→ Task objective
Repeat, exactly and with no pictures, the lines that run from the beginning of the entries through the line containing "- Replace the".

Stored data Start Marker

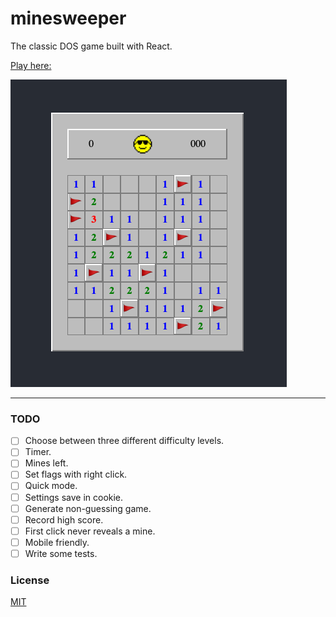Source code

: # minesweeper
The classic DOS game built with React.

[Play here: ](https://pennrosen.github.io/react-minesweeper)

![screenshot](screenshot.png)

---

### TODO

- [ ] Choose between three different difficulty levels.
- [ ] Timer.
- [ ] Mines left.
- [ ] Set flags with right click.
- [ ] Quick mode.
- [ ] Settings save in cookie.
- [ ] Generate non-guessing game.
- [ ] Record high score.
- [ ] First click never reveals a mine.
- [ ] Mobile friendly.
- [ ] Write some tests.

### License
[MIT](./LICENSE)
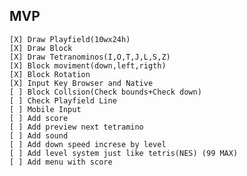## MVP

    [X] Draw Playfield(10wx24h)
    [X] Draw Block
    [X] Draw Tetranominos(I,O,T,J,L,S,Z)
    [X] Block moviment(down,left,rigth)
    [X] Block Rotation
    [X] Input Key Browser and Native
    [ ] Block Collsion(Check bounds+Check down)
    [ ] Check Playfield Line
    [ ] Mobile Input
    [ ] Add score
    [ ] Add preview next tetramino
    [ ] Add sound
    [ ] Add down speed increse by level
    [ ] Add level system just like tetris(NES) (99 MAX)
    [ ] Add menu with score
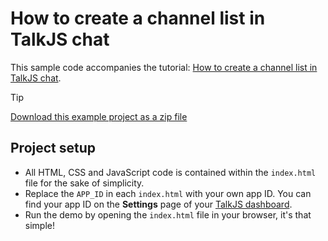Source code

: # How to create a channel list in TalkJS chat

This sample code accompanies the tutorial: [How to create a channel list in TalkJS chat](https://talkjs.com/resources/how-to-create-a-channel-list-in-talkjs-chat/).

> [!TIP]
> [Download this example project as a zip file](https://github.com/talkjs/talkjs-examples/releases/latest/download/howtos.how-to-create-a-channel-list-in-talkjs-chat.zip)

## Project setup

- All HTML, CSS and JavaScript code is contained within the `index.html` file for the sake of simplicity.
- Replace the `APP_ID` in each `index.html` with your own app ID. You can find your app ID on the **Settings** page of your [TalkJS dashboard](https://talkjs.com/dashboard/).
- Run the demo by opening the `index.html` file in your  browser, it's that simple!
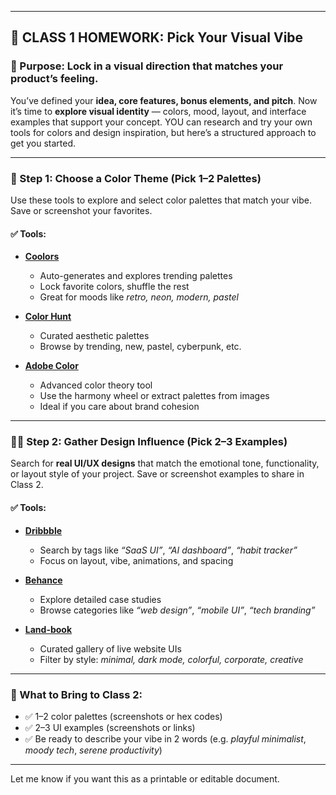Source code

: 
---

## 🎒 CLASS 1 HOMEWORK: Pick Your Visual Vibe

### 🧠 Purpose: Lock in a visual direction that matches your product’s feeling.

You’ve defined your **idea, core features, bonus elements, and pitch**. Now it’s time to **explore visual identity** — colors, mood, layout, and interface examples that support your concept. YOU can research and try your own tools for colors and design inspiration, but here’s a structured approach to get you started.

---

### 🎨 Step 1: Choose a Color Theme (Pick 1–2 Palettes)

Use these tools to explore and select color palettes that match your vibe. Save or screenshot your favorites.

#### ✅ Tools:

* [**Coolors**](https://coolors.co)

  * Auto-generates and explores trending palettes
  * Lock favorite colors, shuffle the rest
  * Great for moods like *retro, neon, modern, pastel*

* [**Color Hunt**](https://colorhunt.co)

  * Curated aesthetic palettes
  * Browse by trending, new, pastel, cyberpunk, etc.

* [**Adobe Color**](https://color.adobe.com)

  * Advanced color theory tool
  * Use the harmony wheel or extract palettes from images
  * Ideal if you care about brand cohesion

---

### 🧑‍🎨 Step 2: Gather Design Influence (Pick 2–3 Examples)

Search for **real UI/UX designs** that match the emotional tone, functionality, or layout style of your project. Save or screenshot examples to share in Class 2.

#### ✅ Tools:

* [**Dribbble**](https://dribbble.com)

  * Search by tags like *“SaaS UI”*, *“AI dashboard”*, *“habit tracker”*
  * Focus on layout, vibe, animations, and spacing

* [**Behance**](https://www.behance.net)

  * Explore detailed case studies
  * Browse categories like *“web design”*, *“mobile UI”*, *“tech branding”*

* [**Land-book**](https://land-book.com)

  * Curated gallery of live website UIs
  * Filter by style: *minimal, dark mode, colorful, corporate, creative*

---

### 📸 What to Bring to Class 2:

* ✅ 1–2 color palettes (screenshots or hex codes)
* ✅ 2–3 UI examples (screenshots or links)
* ✅ Be ready to describe your vibe in 2 words (e.g. *playful minimalist*, *moody tech*, *serene productivity*)

---

Let me know if you want this as a printable or editable document.
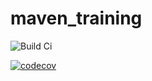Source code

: # maven_training

![Build Ci](https://github.com/TheophileGreg/maven_training/actions/workflows/build.yml/badge.svg)

[![codecov](https://codecov.io/gh/TheophileGreg/maven_training/branch/main/graph/badge.svg?token=B1FPZ9TN1U)](https://codecov.io/gh/TheophileGreg/maven_training)
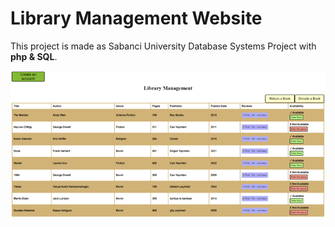 # Library Management Website
 
This project is made as Sabanci University Database Systems Project with **php & SQL**.

![Screenshot](main.png)
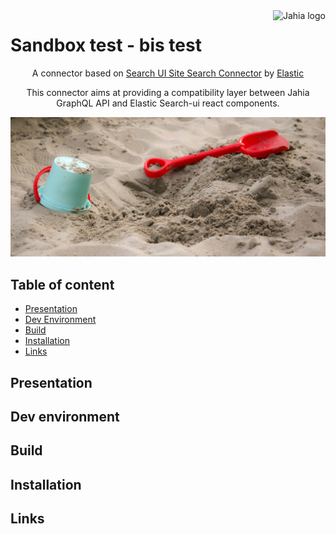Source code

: <!--
    Template for Readmes, see alternatives/examples here: https://github.com/matiassingers/awesome-readme
-->
<a href="https://www.jahia.com/">
    <img src="https://www.jahia.com/files/live/sites/jahiacom/files/logo-jahia-2016.png" alt="Jahia logo" title="Jahia" align="right" height="60" />
</a>

<!--
    Project name can either be the full length project name (if there is one) or just the repo name. For example: Digital Experience Manager
-->
Sandbox test - bis test
======================

<!--
    A one-liner about the project, like a subtitle. For example: Jahia Digital Experience Manager Core
-->
<p align="center">A connector based on <a href="https://github.com/elastic/search-ui/tree/master/packages/search-ui-site-search-connector">Search UI Site Search Connector</a> by <a href="https://elastic.co">Elastic</a></p>

<!--
    A short technical description (not more than one paragraph) about the project, eventually with tech/tools/framework used.
-->
<p align="center">This connector aims at providing a compatibility layer between Jahia GraphQL API and Elastic Search-ui react components.</p>

![screenshot](./img/sandbox.jpg)

<!--
    Open Source badges, see https://shields.io/
-->

## Table of content

- [Presentation](#presentation)
- [Dev Environment](#dev-environment)
- [Build](#build)
- [Installation](#installation)
- [Links](#links)

<!--
    Not all sections are relevant for all projects. It's up to the team to decide what sections makes most sense. Objective of the readme is to serve as a technical introduction to faciliate onboarding for technical ppl (developers).
    License and contributions are detailed in their own files, no need to add too many details in the Readme.
    If the project has technical documentation stored in another location (such as a website), effort should be made not to duplicate content (since it will become outdated at some point). In that case, keep the readme instructions very brief (such as a set of CLI commands).
-->

## Presentation
<!-- 
    (Optional) Technical presentation of the project
-->

## Dev environment

<!-- 
    Instructions to help a new developer get its environment setup and understands contraints and dependencies and run tests
-->

## Build
<!-- 
    Instructions to build
-->

## Installation
<!-- 
    Instructions to install
-->

## Links
<!-- 
    Relevant links
-->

Stored data End Marker

→ Solution to the exercise
Source code

: # minesweeper
The classic DOS game built with React.

[Play here: ](https://pennrosen.github.io/react-minesweeper)

![screenshot](screenshot.png)

---

### TODO

- [ ] Choose between three different difficulty levels.
- [ ] Timer.
- [ ] Mines left.
- [ ] Set flags with right click.
- [ ] Quick mode.
- [ ] Settings save in cookie.
- [ ] Generate non-guessing game.
- [ ] Record high score.
- [ ] First click never reveals a mine.
- [ ] Mobile friendly.
- [ ] Write some tests.

### License
[MIT](./LICENSE)
## MVP

    [X] Draw Playfield(10wx24h)
    [X] Draw Block
    [X] Draw Tetranominos(I,O,T,J,L,S,Z)
    [X] Block moviment(down,left,rigth)
    [X] Block Rotation
    [X] Input Key Browser and Native
    [ ] Block Collsion(Check bounds+Check down)
    [ ] Check Playfield Line
    [ ] Mobile Input
    [ ] Add score
    [ ] Add preview next tetramino
    [ ] Add sound
    [ ] Add down speed increse by level
    [ ] Add level system just like tetris(NES) (99 MAX)
    [ ] Add menu with score
Source code

: # How to create a channel list in TalkJS chat

This sample code accompanies the tutorial: [How to create a channel list in TalkJS chat](https://talkjs.com/resources/how-to-create-a-channel-list-in-talkjs-chat/).

> [!TIP]
> [Download this example project as a zip file](https://github.com/talkjs/talkjs-examples/releases/latest/download/howtos.how-to-create-a-channel-list-in-talkjs-chat.zip)

## Project setup

- All HTML, CSS and JavaScript code is contained within the `index.html` file for the sake of simplicity.
- Replace the `APP_ID` in each `index.html` with your own app ID. You can find your app ID on the **Settings** page of your [TalkJS dashboard](https://talkjs.com/dashboard/).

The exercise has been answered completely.